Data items

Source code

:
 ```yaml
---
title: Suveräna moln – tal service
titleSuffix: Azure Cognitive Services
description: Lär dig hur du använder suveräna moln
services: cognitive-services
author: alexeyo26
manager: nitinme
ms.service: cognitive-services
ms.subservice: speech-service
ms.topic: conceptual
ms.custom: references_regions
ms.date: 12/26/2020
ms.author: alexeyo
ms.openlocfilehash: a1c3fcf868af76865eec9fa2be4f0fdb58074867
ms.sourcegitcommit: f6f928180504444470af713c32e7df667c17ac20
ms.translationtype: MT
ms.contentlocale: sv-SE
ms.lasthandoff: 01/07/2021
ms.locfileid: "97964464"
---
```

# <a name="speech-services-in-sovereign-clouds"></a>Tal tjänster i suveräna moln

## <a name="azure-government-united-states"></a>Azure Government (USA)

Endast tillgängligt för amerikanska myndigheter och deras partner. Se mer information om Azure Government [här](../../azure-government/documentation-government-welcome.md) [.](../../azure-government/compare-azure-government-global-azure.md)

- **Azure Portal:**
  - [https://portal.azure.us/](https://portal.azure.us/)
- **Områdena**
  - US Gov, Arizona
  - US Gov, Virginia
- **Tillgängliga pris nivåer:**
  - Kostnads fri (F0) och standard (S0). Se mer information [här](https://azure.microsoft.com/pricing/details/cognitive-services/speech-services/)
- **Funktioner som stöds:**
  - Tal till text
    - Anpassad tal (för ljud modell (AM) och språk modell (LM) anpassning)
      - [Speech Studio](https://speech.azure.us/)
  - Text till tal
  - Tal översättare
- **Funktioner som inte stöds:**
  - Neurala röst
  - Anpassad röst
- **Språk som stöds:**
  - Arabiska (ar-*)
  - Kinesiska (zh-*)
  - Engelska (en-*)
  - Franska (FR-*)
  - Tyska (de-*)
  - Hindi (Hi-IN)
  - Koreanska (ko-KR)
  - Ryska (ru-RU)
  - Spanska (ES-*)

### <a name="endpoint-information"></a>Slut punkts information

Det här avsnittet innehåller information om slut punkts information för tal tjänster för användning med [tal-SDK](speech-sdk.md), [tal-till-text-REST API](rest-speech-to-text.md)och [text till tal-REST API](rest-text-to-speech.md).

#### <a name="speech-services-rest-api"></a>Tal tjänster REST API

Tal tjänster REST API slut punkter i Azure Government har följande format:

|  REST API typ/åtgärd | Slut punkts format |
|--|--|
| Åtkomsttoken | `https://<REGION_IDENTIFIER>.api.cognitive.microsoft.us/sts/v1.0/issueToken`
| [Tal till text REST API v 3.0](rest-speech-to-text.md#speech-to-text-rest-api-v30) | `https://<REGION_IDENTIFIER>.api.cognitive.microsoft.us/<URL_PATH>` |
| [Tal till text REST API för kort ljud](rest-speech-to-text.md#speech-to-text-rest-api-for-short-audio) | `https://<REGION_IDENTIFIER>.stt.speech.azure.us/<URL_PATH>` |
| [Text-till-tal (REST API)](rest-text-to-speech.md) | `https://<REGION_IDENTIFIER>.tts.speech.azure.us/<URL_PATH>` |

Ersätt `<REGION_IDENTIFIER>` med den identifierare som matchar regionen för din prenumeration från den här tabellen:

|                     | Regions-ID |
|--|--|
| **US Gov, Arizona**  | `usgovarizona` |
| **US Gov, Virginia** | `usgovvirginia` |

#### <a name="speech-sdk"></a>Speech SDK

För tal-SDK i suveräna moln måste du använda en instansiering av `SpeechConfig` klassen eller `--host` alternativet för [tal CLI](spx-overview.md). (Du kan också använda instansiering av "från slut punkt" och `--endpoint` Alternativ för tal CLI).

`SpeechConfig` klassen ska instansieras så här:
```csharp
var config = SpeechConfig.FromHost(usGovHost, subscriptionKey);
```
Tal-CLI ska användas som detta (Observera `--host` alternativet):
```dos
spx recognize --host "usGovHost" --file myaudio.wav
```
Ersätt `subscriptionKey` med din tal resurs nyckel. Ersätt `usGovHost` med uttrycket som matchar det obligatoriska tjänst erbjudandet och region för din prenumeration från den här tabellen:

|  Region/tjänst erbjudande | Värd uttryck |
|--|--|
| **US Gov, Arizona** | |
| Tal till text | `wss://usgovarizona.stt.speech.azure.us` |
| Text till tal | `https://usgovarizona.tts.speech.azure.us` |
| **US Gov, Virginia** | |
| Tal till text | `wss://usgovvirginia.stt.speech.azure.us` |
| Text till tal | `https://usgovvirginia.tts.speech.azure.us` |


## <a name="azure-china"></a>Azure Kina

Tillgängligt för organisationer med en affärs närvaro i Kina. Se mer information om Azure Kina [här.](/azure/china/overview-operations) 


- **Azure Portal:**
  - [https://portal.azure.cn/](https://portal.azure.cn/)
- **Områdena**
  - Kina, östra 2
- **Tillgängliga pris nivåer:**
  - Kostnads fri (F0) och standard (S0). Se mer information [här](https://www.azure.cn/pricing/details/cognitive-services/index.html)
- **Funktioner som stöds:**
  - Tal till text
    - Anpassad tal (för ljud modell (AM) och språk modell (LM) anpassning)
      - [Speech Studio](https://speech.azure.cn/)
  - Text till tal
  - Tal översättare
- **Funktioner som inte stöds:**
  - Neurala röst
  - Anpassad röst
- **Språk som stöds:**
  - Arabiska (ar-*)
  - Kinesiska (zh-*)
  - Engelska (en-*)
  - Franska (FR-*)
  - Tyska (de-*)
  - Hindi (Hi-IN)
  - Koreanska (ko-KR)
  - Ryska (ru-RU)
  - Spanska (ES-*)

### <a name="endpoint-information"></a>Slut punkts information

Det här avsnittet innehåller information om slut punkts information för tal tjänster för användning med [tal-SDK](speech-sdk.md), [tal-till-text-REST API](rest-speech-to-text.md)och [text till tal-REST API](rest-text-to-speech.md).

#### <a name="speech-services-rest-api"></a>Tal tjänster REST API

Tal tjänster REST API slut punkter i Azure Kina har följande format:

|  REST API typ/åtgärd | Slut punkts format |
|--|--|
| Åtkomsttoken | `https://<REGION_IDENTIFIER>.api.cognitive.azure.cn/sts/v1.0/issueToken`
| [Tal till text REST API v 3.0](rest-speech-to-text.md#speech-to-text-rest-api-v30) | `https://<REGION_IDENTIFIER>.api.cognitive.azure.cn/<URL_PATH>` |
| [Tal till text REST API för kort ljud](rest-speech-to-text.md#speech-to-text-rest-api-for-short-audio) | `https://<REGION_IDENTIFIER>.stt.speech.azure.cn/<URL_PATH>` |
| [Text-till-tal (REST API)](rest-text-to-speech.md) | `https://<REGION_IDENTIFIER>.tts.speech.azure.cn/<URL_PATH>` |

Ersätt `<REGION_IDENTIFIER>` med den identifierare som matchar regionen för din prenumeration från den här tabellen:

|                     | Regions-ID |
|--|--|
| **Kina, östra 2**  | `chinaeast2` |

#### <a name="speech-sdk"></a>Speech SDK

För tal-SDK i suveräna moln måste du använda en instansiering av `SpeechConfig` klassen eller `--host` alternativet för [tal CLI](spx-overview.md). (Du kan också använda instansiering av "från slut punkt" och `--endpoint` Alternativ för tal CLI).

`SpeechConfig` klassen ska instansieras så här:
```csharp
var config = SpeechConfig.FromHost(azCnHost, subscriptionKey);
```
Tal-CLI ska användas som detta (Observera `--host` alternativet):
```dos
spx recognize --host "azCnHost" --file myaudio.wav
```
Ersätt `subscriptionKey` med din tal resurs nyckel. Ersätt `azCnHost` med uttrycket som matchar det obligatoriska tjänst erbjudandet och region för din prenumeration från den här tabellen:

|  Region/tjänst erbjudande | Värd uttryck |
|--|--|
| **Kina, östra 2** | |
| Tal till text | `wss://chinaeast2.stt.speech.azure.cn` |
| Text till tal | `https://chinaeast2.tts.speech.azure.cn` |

THE TASK: The answer must hold exactly the lines of the entries above, from the first line through the line that contains "- US Gov, Virginia", and no others.

SOLUTION TO THE EXERCISE:
Source code

:
 ```yaml
---
title: Suveräna moln – tal service
titleSuffix: Azure Cognitive Services
description: Lär dig hur du använder suveräna moln
services: cognitive-services
author: alexeyo26
manager: nitinme
ms.service: cognitive-services
ms.subservice: speech-service
ms.topic: conceptual
ms.custom: references_regions
ms.date: 12/26/2020
ms.author: alexeyo
ms.openlocfilehash: a1c3fcf868af76865eec9fa2be4f0fdb58074867
ms.sourcegitcommit: f6f928180504444470af713c32e7df667c17ac20
ms.translationtype: MT
ms.contentlocale: sv-SE
ms.lasthandoff: 01/07/2021
ms.locfileid: "97964464"
---
```

# <a name="speech-services-in-sovereign-clouds"></a>Tal tjänster i suveräna moln

## <a name="azure-government-united-states"></a>Azure Government (USA)

Endast tillgängligt för amerikanska myndigheter och deras partner. Se mer information om Azure Government [här](../../azure-government/documentation-government-welcome.md) [.](../../azure-government/compare-azure-government-global-azure.md)

- **Azure Portal:**
  - [https://portal.azure.us/](https://portal.azure.us/)
- **Områdena**
  - US Gov, Arizona
  - US Gov, Virginia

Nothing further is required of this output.